Information supplied

%%

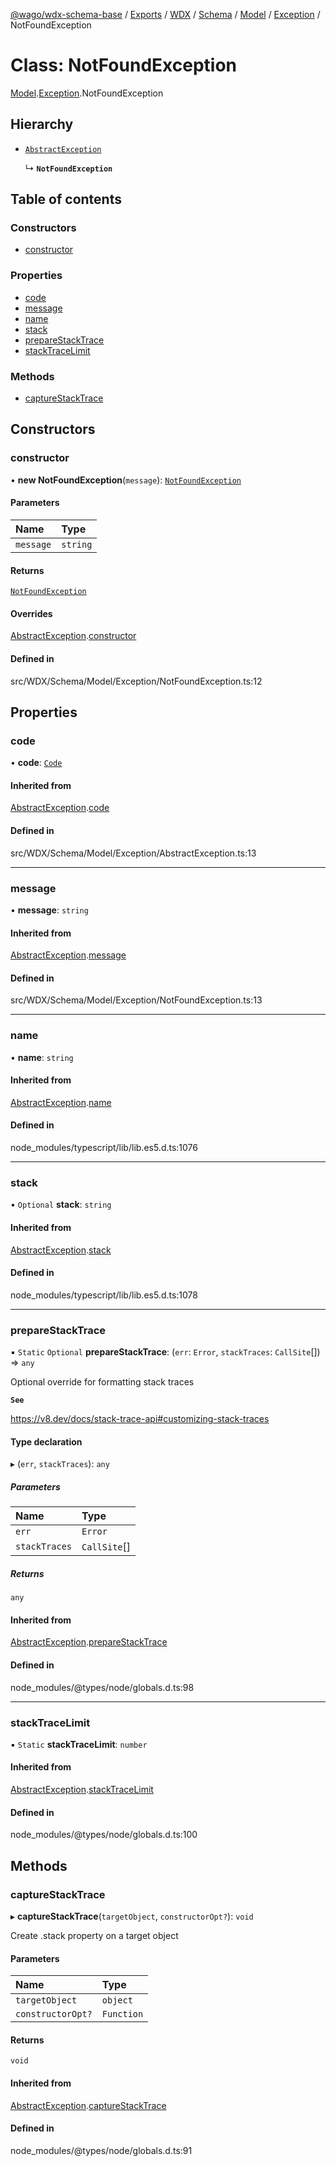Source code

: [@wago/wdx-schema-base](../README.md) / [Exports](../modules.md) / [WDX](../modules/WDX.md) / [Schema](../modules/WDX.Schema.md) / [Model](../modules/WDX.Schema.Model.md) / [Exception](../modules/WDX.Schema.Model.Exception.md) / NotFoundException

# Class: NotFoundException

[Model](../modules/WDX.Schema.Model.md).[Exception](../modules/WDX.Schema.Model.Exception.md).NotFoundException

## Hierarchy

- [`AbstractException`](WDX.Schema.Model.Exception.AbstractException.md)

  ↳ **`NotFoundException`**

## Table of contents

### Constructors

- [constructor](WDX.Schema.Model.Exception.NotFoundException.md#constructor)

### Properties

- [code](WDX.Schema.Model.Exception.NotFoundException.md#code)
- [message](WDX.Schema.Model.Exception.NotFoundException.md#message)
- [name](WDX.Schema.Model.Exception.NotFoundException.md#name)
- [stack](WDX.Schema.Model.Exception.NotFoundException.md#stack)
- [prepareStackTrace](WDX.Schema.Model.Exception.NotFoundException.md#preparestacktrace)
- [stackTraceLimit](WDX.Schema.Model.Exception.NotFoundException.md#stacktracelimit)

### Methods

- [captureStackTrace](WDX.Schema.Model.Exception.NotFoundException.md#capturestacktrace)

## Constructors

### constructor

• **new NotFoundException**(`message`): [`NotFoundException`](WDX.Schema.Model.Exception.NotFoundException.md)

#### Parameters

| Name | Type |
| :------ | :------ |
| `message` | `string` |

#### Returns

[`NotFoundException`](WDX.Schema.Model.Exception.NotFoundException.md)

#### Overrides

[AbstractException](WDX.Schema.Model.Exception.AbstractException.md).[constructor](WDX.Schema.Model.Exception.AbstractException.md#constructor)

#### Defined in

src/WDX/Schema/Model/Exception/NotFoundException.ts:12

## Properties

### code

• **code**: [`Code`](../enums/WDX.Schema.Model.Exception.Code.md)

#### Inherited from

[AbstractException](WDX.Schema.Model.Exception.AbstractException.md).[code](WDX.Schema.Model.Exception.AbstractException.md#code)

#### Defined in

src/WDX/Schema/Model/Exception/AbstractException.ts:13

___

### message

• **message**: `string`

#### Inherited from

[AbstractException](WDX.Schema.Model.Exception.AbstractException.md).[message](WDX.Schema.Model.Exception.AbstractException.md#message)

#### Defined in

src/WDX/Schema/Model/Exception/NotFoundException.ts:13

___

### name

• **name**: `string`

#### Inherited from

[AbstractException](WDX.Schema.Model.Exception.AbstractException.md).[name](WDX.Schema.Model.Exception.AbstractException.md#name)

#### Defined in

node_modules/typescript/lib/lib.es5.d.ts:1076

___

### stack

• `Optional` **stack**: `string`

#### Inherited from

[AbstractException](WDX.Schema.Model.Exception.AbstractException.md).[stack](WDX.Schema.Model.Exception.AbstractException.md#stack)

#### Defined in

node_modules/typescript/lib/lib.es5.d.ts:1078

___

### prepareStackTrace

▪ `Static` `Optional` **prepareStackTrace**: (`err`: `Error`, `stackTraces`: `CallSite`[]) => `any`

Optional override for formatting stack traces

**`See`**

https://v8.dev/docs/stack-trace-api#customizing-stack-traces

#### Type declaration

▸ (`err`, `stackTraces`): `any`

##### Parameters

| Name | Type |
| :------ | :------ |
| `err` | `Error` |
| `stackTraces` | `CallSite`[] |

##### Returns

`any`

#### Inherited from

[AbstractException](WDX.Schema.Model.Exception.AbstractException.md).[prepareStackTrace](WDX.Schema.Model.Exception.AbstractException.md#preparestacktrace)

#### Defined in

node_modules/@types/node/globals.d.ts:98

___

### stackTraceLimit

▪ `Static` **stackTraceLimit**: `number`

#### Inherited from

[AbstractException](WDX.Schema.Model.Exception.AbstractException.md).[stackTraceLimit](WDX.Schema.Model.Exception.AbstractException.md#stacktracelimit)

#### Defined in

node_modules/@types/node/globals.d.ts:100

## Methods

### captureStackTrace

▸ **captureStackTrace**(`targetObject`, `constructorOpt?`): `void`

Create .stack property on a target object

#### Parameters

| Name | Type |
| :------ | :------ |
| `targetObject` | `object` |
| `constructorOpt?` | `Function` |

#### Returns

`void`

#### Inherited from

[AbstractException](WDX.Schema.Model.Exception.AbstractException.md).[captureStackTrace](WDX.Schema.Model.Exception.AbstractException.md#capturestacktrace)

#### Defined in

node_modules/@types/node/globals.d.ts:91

%%

What the exercise asks
Each entry above should be restated word for word, though no picture may appear in the copy.

Answer to the problem
Source code

: [@wago/wdx-schema-base](../README.md) / [Exports](../modules.md) / [WDX](../modules/WDX.md) / [Schema](../modules/WDX.Schema.md) / [Model](../modules/WDX.Schema.Model.md) / [Exception](../modules/WDX.Schema.Model.Exception.md) / NotFoundException

# Class: NotFoundException

[Model](../modules/WDX.Schema.Model.md).[Exception](../modules/WDX.Schema.Model.Exception.md).NotFoundException

## Hierarchy

- [`AbstractException`](WDX.Schema.Model.Exception.AbstractException.md)

  ↳ **`NotFoundException`**

## Table of contents

### Constructors

- [constructor](WDX.Schema.Model.Exception.NotFoundException.md#constructor)

### Properties

- [code](WDX.Schema.Model.Exception.NotFoundException.md#code)
- [message](WDX.Schema.Model.Exception.NotFoundException.md#message)
- [name](WDX.Schema.Model.Exception.NotFoundException.md#name)
- [stack](WDX.Schema.Model.Exception.NotFoundException.md#stack)
- [prepareStackTrace](WDX.Schema.Model.Exception.NotFoundException.md#preparestacktrace)
- [stackTraceLimit](WDX.Schema.Model.Exception.NotFoundException.md#stacktracelimit)

### Methods

- [captureStackTrace](WDX.Schema.Model.Exception.NotFoundException.md#capturestacktrace)

## Constructors

### constructor

• **new NotFoundException**(`message`): [`NotFoundException`](WDX.Schema.Model.Exception.NotFoundException.md)

#### Parameters

| Name | Type |
| :------ | :------ |
| `message` | `string` |

#### Returns

[`NotFoundException`](WDX.Schema.Model.Exception.NotFoundException.md)

#### Overrides

[AbstractException](WDX.Schema.Model.Exception.AbstractException.md).[constructor](WDX.Schema.Model.Exception.AbstractException.md#constructor)

#### Defined in

src/WDX/Schema/Model/Exception/NotFoundException.ts:12

## Properties

### code

• **code**: [`Code`](../enums/WDX.Schema.Model.Exception.Code.md)

#### Inherited from

[AbstractException](WDX.Schema.Model.Exception.AbstractException.md).[code](WDX.Schema.Model.Exception.AbstractException.md#code)

#### Defined in

src/WDX/Schema/Model/Exception/AbstractException.ts:13

___

### message

• **message**: `string`

#### Inherited from

[AbstractException](WDX.Schema.Model.Exception.AbstractException.md).[message](WDX.Schema.Model.Exception.AbstractException.md#message)

#### Defined in

src/WDX/Schema/Model/Exception/NotFoundException.ts:13

___

### name

• **name**: `string`

#### Inherited from

[AbstractException](WDX.Schema.Model.Exception.AbstractException.md).[name](WDX.Schema.Model.Exception.AbstractException.md#name)

#### Defined in

node_modules/typescript/lib/lib.es5.d.ts:1076

___

### stack

• `Optional` **stack**: `string`

#### Inherited from

[AbstractException](WDX.Schema.Model.Exception.AbstractException.md).[stack](WDX.Schema.Model.Exception.AbstractException.md#stack)

#### Defined in

node_modules/typescript/lib/lib.es5.d.ts:1078

___

### prepareStackTrace

▪ `Static` `Optional` **prepareStackTrace**: (`err`: `Error`, `stackTraces`: `CallSite`[]) => `any`

Optional override for formatting stack traces

**`See`**

https://v8.dev/docs/stack-trace-api#customizing-stack-traces

#### Type declaration

▸ (`err`, `stackTraces`): `any`

##### Parameters

| Name | Type |
| :------ | :------ |
| `err` | `Error` |
| `stackTraces` | `CallSite`[] |

##### Returns

`any`

#### Inherited from

[AbstractException](WDX.Schema.Model.Exception.AbstractException.md).[prepareStackTrace](WDX.Schema.Model.Exception.AbstractException.md#preparestacktrace)

#### Defined in

node_modules/@types/node/globals.d.ts:98

___

### stackTraceLimit

▪ `Static` **stackTraceLimit**: `number`

#### Inherited from

[AbstractException](WDX.Schema.Model.Exception.AbstractException.md).[stackTraceLimit](WDX.Schema.Model.Exception.AbstractException.md#stacktracelimit)

#### Defined in

node_modules/@types/node/globals.d.ts:100

## Methods

### captureStackTrace

▸ **captureStackTrace**(`targetObject`, `constructorOpt?`): `void`

Create .stack property on a target object

#### Parameters

| Name | Type |
| :------ | :------ |
| `targetObject` | `object` |
| `constructorOpt?` | `Function` |

#### Returns

`void`

#### Inherited from

[AbstractException](WDX.Schema.Model.Exception.AbstractException.md).[captureStackTrace](WDX.Schema.Model.Exception.AbstractException.md#capturestacktrace)

#### Defined in

node_modules/@types/node/globals.d.ts:91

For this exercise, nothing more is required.